Below are records to repeat exactly; do not include any pictures.

_ _ _ _ _ _ _

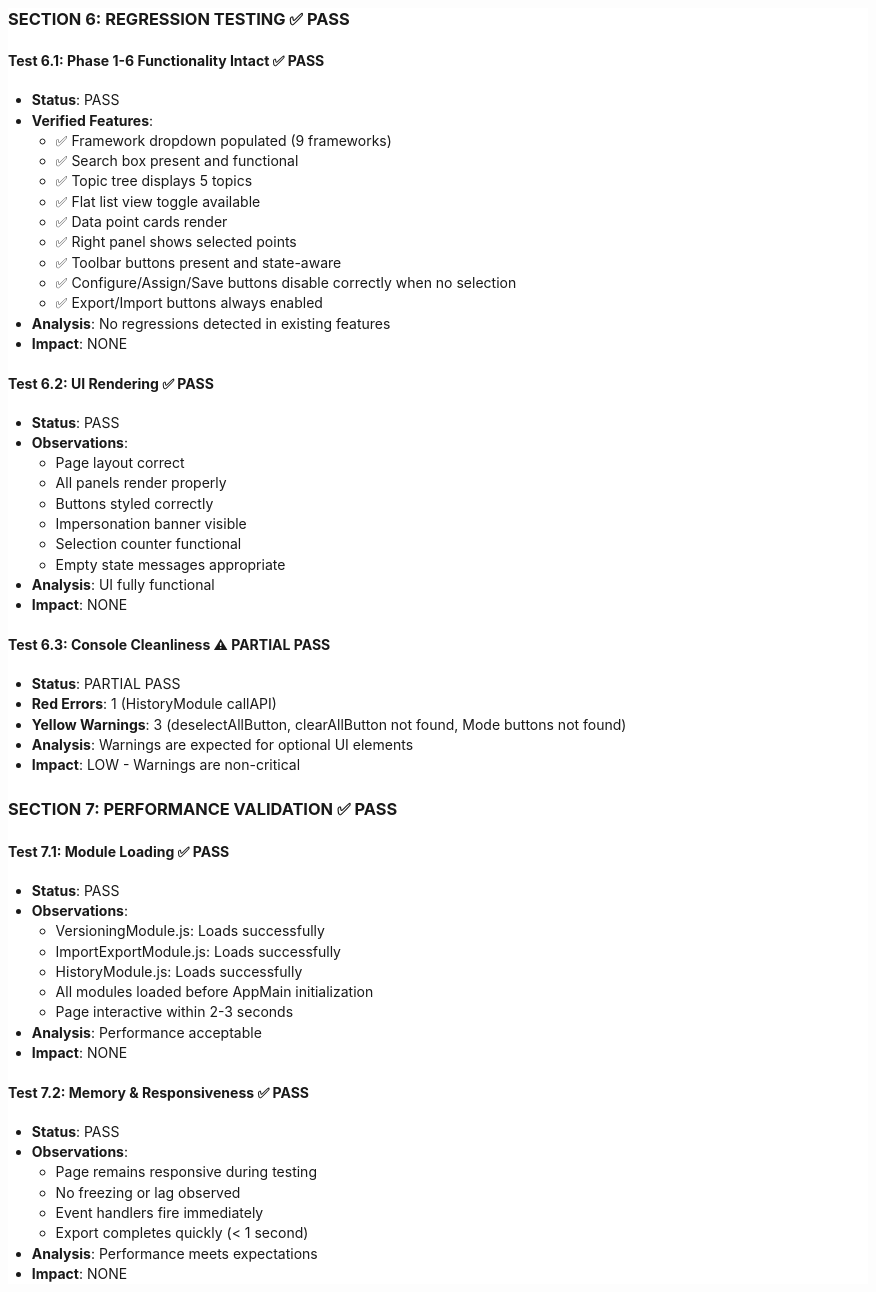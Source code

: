 ### SECTION 6: REGRESSION TESTING ✅ PASS

#### Test 6.1: Phase 1-6 Functionality Intact ✅ PASS
- **Status**: PASS
- **Verified Features**:
  - ✅ Framework dropdown populated (9 frameworks)
  - ✅ Search box present and functional
  - ✅ Topic tree displays 5 topics
  - ✅ Flat list view toggle available
  - ✅ Data point cards render
  - ✅ Right panel shows selected points
  - ✅ Toolbar buttons present and state-aware
  - ✅ Configure/Assign/Save buttons disable correctly when no selection
  - ✅ Export/Import buttons always enabled
- **Analysis**: No regressions detected in existing features
- **Impact**: NONE

#### Test 6.2: UI Rendering ✅ PASS
- **Status**: PASS
- **Observations**:
  - Page layout correct
  - All panels render properly
  - Buttons styled correctly
  - Impersonation banner visible
  - Selection counter functional
  - Empty state messages appropriate
- **Analysis**: UI fully functional
- **Impact**: NONE

#### Test 6.3: Console Cleanliness ⚠️ PARTIAL PASS
- **Status**: PARTIAL PASS
- **Red Errors**: 1 (HistoryModule callAPI)
- **Yellow Warnings**: 3 (deselectAllButton, clearAllButton not found, Mode buttons not found)
- **Analysis**: Warnings are expected for optional UI elements
- **Impact**: LOW - Warnings are non-critical

### SECTION 7: PERFORMANCE VALIDATION ✅ PASS

#### Test 7.1: Module Loading ✅ PASS
- **Status**: PASS
- **Observations**:
  - VersioningModule.js: Loads successfully
  - ImportExportModule.js: Loads successfully
  - HistoryModule.js: Loads successfully
  - All modules loaded before AppMain initialization
  - Page interactive within 2-3 seconds
- **Analysis**: Performance acceptable
- **Impact**: NONE

#### Test 7.2: Memory & Responsiveness ✅ PASS
- **Status**: PASS
- **Observations**:
  - Page remains responsive during testing
  - No freezing or lag observed
  - Event handlers fire immediately
  - Export completes quickly (< 1 second)
- **Analysis**: Performance meets expectations
- **Impact**: NONE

_ _ _ _ _ _ _

**TASK SOLUTION**
Source code

: ### SECTION 6: REGRESSION TESTING ✅ PASS

#### Test 6.1: Phase 1-6 Functionality Intact ✅ PASS
- **Status**: PASS
- **Verified Features**:
  - ✅ Framework dropdown populated (9 frameworks)
  - ✅ Search box present and functional
  - ✅ Topic tree displays 5 topics
  - ✅ Flat list view toggle available
  - ✅ Data point cards render
  - ✅ Right panel shows selected points
  - ✅ Toolbar buttons present and state-aware
  - ✅ Configure/Assign/Save buttons disable correctly when no selection
  - ✅ Export/Import buttons always enabled
- **Analysis**: No regressions detected in existing features
- **Impact**: NONE

#### Test 6.2: UI Rendering ✅ PASS
- **Status**: PASS
- **Observations**:
  - Page layout correct
  - All panels render properly
  - Buttons styled correctly
  - Impersonation banner visible
  - Selection counter functional
  - Empty state messages appropriate
- **Analysis**: UI fully functional
- **Impact**: NONE

#### Test 6.3: Console Cleanliness ⚠️ PARTIAL PASS
- **Status**: PARTIAL PASS
- **Red Errors**: 1 (HistoryModule callAPI)
- **Yellow Warnings**: 3 (deselectAllButton, clearAllButton not found, Mode buttons not found)
- **Analysis**: Warnings are expected for optional UI elements
- **Impact**: LOW - Warnings are non-critical

### SECTION 7: PERFORMANCE VALIDATION ✅ PASS

#### Test 7.1: Module Loading ✅ PASS
- **Status**: PASS
- **Observations**:
  - VersioningModule.js: Loads successfully
  - ImportExportModule.js: Loads successfully
  - HistoryModule.js: Loads successfully
  - All modules loaded before AppMain initialization
  - Page interactive within 2-3 seconds
- **Analysis**: Performance acceptable
- **Impact**: NONE

#### Test 7.2: Memory & Responsiveness ✅ PASS
- **Status**: PASS
- **Observations**:
  - Page remains responsive during testing
  - No freezing or lag observed
  - Event handlers fire immediately
  - Export completes quickly (< 1 second)
- **Analysis**: Performance meets expectations
- **Impact**: NONE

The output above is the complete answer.